Records from a data collection:
↓↓↓

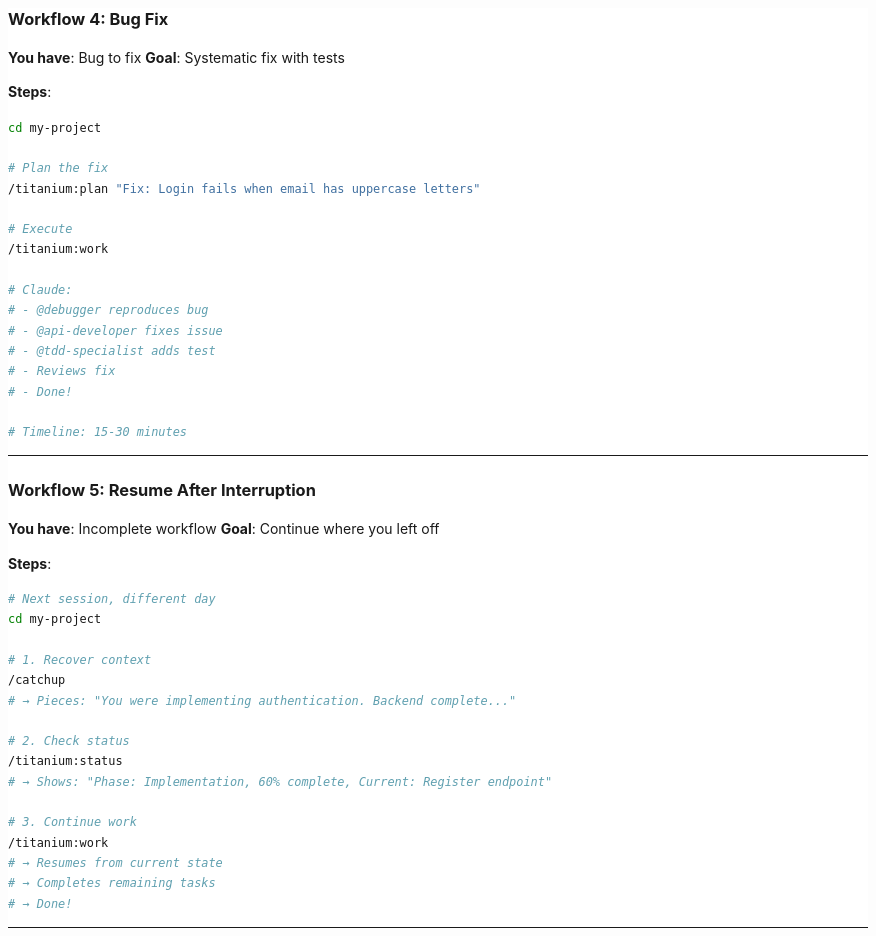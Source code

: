 
### Workflow 4: Bug Fix

**You have**: Bug to fix
**Goal**: Systematic fix with tests

**Steps**:

```bash
cd my-project

# Plan the fix
/titanium:plan "Fix: Login fails when email has uppercase letters"

# Execute
/titanium:work

# Claude:
# - @debugger reproduces bug
# - @api-developer fixes issue
# - @tdd-specialist adds test
# - Reviews fix
# - Done!

# Timeline: 15-30 minutes
```

---

### Workflow 5: Resume After Interruption

**You have**: Incomplete workflow
**Goal**: Continue where you left off

**Steps**:

```bash
# Next session, different day
cd my-project

# 1. Recover context
/catchup
# → Pieces: "You were implementing authentication. Backend complete..."

# 2. Check status
/titanium:status
# → Shows: "Phase: Implementation, 60% complete, Current: Register endpoint"

# 3. Continue work
/titanium:work
# → Resumes from current state
# → Completes remaining tasks
# → Done!
```

---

↑↑↑

**Activity:**
Every record above must be given again exactly; drop the pictures.

**Task response:**
Source code

: 
### Workflow 4: Bug Fix

**You have**: Bug to fix
**Goal**: Systematic fix with tests

**Steps**:

```bash
cd my-project

# Plan the fix
/titanium:plan "Fix: Login fails when email has uppercase letters"

# Execute
/titanium:work

# Claude:
# - @debugger reproduces bug
# - @api-developer fixes issue
# - @tdd-specialist adds test
# - Reviews fix
# - Done!

# Timeline: 15-30 minutes
```

---

### Workflow 5: Resume After Interruption

**You have**: Incomplete workflow
**Goal**: Continue where you left off

**Steps**:

```bash
# Next session, different day
cd my-project

# 1. Recover context
/catchup
# → Pieces: "You were implementing authentication. Backend complete..."

# 2. Check status
/titanium:status
# → Shows: "Phase: Implementation, 60% complete, Current: Register endpoint"

# 3. Continue work
/titanium:work
# → Resumes from current state
# → Completes remaining tasks
# → Done!
```

---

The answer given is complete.